Days passed and Bates heard of the strain observed between Lord Grantham and his wife. No one asked him about the falling out because they knew the valet too well. The others might be interested to know that the Earl was not sharing his wife's bed, but Bates kept that to himself. While he was not against gossip in general, he never shared secrets of his employer.

The sudden departure of Mr. Bricker coincided with the strange conversation with his Lordship and the injury to his hand, and Bates did not have trouble putting two and two together. But as usual, he kept such computations to himself.

However, when his Lordship's bed stopped being used and instead returned to its smooth and unused condition in the mornings, Bates permitted himself a smile. Having been rather distracted over the past few days by the device he'd found in Anna's things and their confrontation over the same, he'd given little thought to the sleeping arrangements of Lord Grantham.

But one morning, his Lordship seemed to be in a particularly talkative mood, having apparently gotten over his tiff with Lady Grantham. Perhaps he was contemplative in the wake of Michael Gregson's official death announcement, but he spoke of marriage and mistakes, healing and forgiveness. Somehow, the Earl managed to avoid any specifics, but the subjects touched a soft spot in Bates' heart following his own argument with Anna.

"Doubts are natural, milord," he noted carefully, "even in the best of marriages."

"True," his Lordship allowed. "But I've recognized that some doubts are simply disguised inadequacies."

Bates nodded at the truth in the statement. "And doubting oneself can lead a man to doubt those around him. Even those who deserve better."

"Quite right, Bates." Lord Grantham stared ahead as he adjusted the sleeves of his shirt. With a definitive nod, he repeated, "Quite right."

The silence between them was not awkward but full of each man's inner reflections. While the valet searched his mind for a lighter topic, he found himself thinking of Anna and the contraceptive she claimed belonged to Lady Mary. He had not believed her, not when there seemed no logical reason the Earl's widowed daughter would have such a device.

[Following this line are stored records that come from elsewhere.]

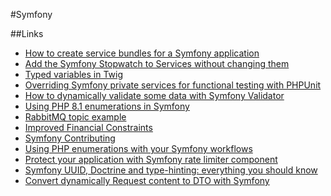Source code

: #Symfony

##Links

* [How to create service bundles for a Symfony application](https://macrini.medium.com/how-to-create-service-bundles-for-a-symfony-application-f266ecf01fca)
* [Add the Symfony Stopwatch to Services without changing them](https://medium.marco.zone/add-the-symfony-stopwatch-to-services-without-changing-them-e52266df0df1)
* [Typed variables in Twig](https://backendtea.com/post/a-problem-with-twig/)
* [Overriding Symfony private services for functional testing with PHPUnit](http://www.inanzzz.com/index.php/post/fsgx/overriding-symfony-private-services-for-functional-testing-with-phpunit)
* [How to dynamically validate some data with Symfony Validator](https://jolicode.com/blog/how-to-dynamically-validate-some-data-with-symfony-validator)
* [Using PHP 8.1 enumerations in Symfony](https://alex-daubois.medium.com/using-php-8-1-enumerations-in-symfony-af5ba761135d)
* [RabbitMQ topic example](http://www.inanzzz.com/index.php/post/ao2h/rabbitmq-topic-example-with-symfony-including-1-producer-1-exchange-2-queue-n-worker-2-consumer)
* [Improved Financial Constraints](https://symfony.com/blog/new-in-symfony-4-3-improved-financial-constraints)
* [Symfony Contributing](https://github.com/symfony/symfony/blob/d5423dbabd68370190dec217cd7b833027308a0c/CONTRIBUTING.md#enroll-beta)
* [Using PHP enumerations with your Symfony workflows](https://www.strangebuzz.com/en/blog/using-php-enumerations-with-your-symfony-workflows)
* [Protect your application with Symfony rate limiter component](https://www.mon-code.net/post/170/protect-your-application-with-symfony-rate-limiter-component)
* [Symfony UUID, Doctrine and type-hinting: everything you should know](https://medium.com/ekino-france/symfony-uuid-doctrine-and-type-hinting-everything-you-should-know-b846519a9927)
* [Convert dynamically Request content to DTO with Symfony](https://medium.com/@etearner/how-to-transform-request-content-to-dto-with-symfony-6-2-84c9c8543200)
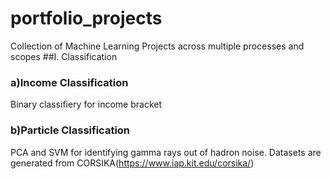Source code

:# portfolio_projects
Collection of Machine Learning Projects across multiple processes and scopes
##I. Classification
 ### a)Income Classification
  Binary classifiery for income bracket
 ### b)Particle Classification
  PCA and SVM for identifying gamma rays out of hadron noise. Datasets are generated from CORSIKA(https://www.iap.kit.edu/corsika/)
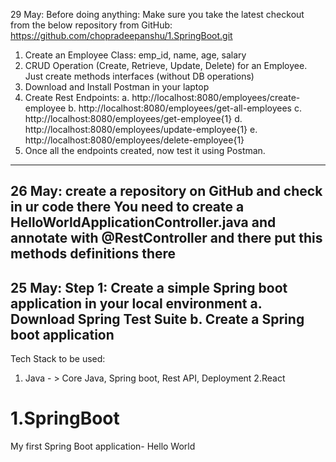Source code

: 29 May:
Before doing anything:
Make sure you take the latest checkout from the below repository from GitHub:
https://github.com/chopradeepanshu/1.SpringBoot.git

1. Create an Employee Class: emp_id, name, age, salary
2. CRUD Operation (Create, Retrieve, Update, Delete) for an Employee. Just create methods interfaces (without DB operations)
3. Download and Install Postman in your laptop
4. Create Rest Endpoints:
   a. http://localhost:8080/employees/create-employee
   b. http://localhost:8080/employees/get-all-employees
   c. http://localhost:8080/employees/get-employee{1}
   d. http://localhost:8080/employees/update-employee{1}
   e. http://localhost:8080/employees/delete-employee{1}
5. Once all the endpoints created, now test it using Postman.
--------------------------------------------------------------
26 May:
create a repository on GitHub and check in ur code there
You need to create a HelloWorldApplicationController.java and annotate with @RestController and there put this methods definitions there
--------------------------------------------------------------
25 May:
Step 1: Create a simple Spring boot application in your local environment
a. Download Spring Test Suite
b. Create a Spring boot application
--------------------------------------------------------------
Tech Stack to be used:
1. Java - > Core Java, Spring boot, Rest API, Deployment
2.React
# 1.SpringBoot
My first Spring Boot application- Hello World 
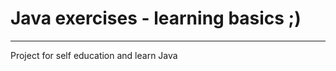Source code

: # Java exercises - learning basics ;)

-----------------------------
Project for self education and learn Java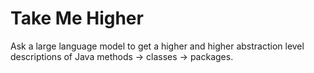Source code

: # Take Me Higher

Ask a large language model to get a higher and higher abstraction level descriptions of Java methods → classes → packages.
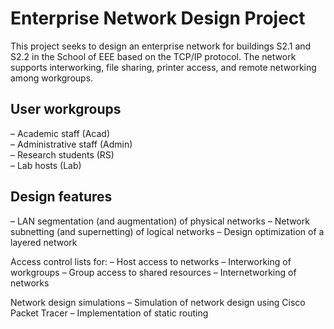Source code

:# Enterprise Network Design Project

This project seeks to design an enterprise network for buildings S2.1 and S2.2 in the School of EEE based on the TCP/IP protocol. The network supports interworking, file sharing, printer
access, and remote networking among workgroups.  

## User workgroups
– Academic staff (Acad)  
– Administrative staff (Admin)  
– Research students (RS)  
– Lab hosts (Lab)  

## Design features
– LAN segmentation (and augmentation) of physical networks
– Network subnetting (and supernetting) of logical networks
– Design optimization of a layered network

Access control lists for:
– Host access to networks
– Interworking of workgroups
– Group access to shared resources
– Internetworking of networks

Network design simulations
– Simulation of network design using Cisco Packet Tracer
– Implementation of static routing
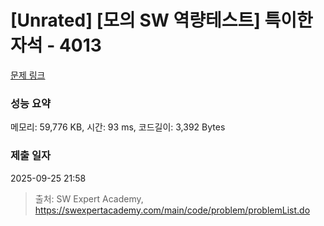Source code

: # [Unrated] [모의 SW 역량테스트] 특이한 자석 - 4013 

[문제 링크](https://swexpertacademy.com/main/code/problem/problemDetail.do?contestProbId=AWIeV9sKkcoDFAVH) 

### 성능 요약

메모리: 59,776 KB, 시간: 93 ms, 코드길이: 3,392 Bytes

### 제출 일자

2025-09-25 21:58



> 출처: SW Expert Academy, https://swexpertacademy.com/main/code/problem/problemList.do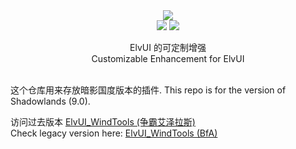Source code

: <div align="center">
<img src="https://github.com/fang2hou/ElvUI_WindTools/blob/master/Title.png?raw=true"/><br>
<img src="https://img.shields.io/badge/ElvUI-11.49-blue.svg?longCache=true&style=for-the-badge"/>
<img src="https://img.shields.io/badge/Version-2.0.0-green.svg?longCache=true&style=for-the-badge"/>

ElvUI 的可定制增强<br>
Customizable Enhancement for ElvUI
</div>

<br>
这个仓库用来存放暗影国度版本的插件.  
This repo is for the version of Shadowlands (9.0).

访问过去版本 [ElvUI_WindTools (争霸艾泽拉斯)](https://github.com/fang2hou/ElvUI_WindTools_BfA)  
Check legacy version here: [ElvUI_WindTools (BfA)](https://github.com/fang2hou/ElvUI_WindTools_BfA)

But Anna said it was hers, and Anna did not lie.

Except about Green - she'd lied about him. And she'd lied about what happened to her.

But, Bates forced himself to acknowledge, she only lied to protect him. Untruths were uncomfortable for Anna and she had trouble hiding that discomfort. Her insistence that the device belonged to Lady Mary did not seem like a lie, but she was clearly hiding something.

"I suppose in the end, it all comes down to trust," he said aloud.

And he did trust Anna. Therefore, what did it matter why she had the book and that item?

Lord Grantham looked back at him. "I suppose it does," he said thoughtfully.

Helping him put cuff links into his sleeves, the valet looked at the other man's injured hand. Remarking over the faded bruises and cuts, he said, "This seems to be healing well, milord."

"Yes, it is. Much faster than my pride, I'd say."

Knowingly, Bates remarked, "Pride always takes the longest to heal."

"It does at that," the other man agreed.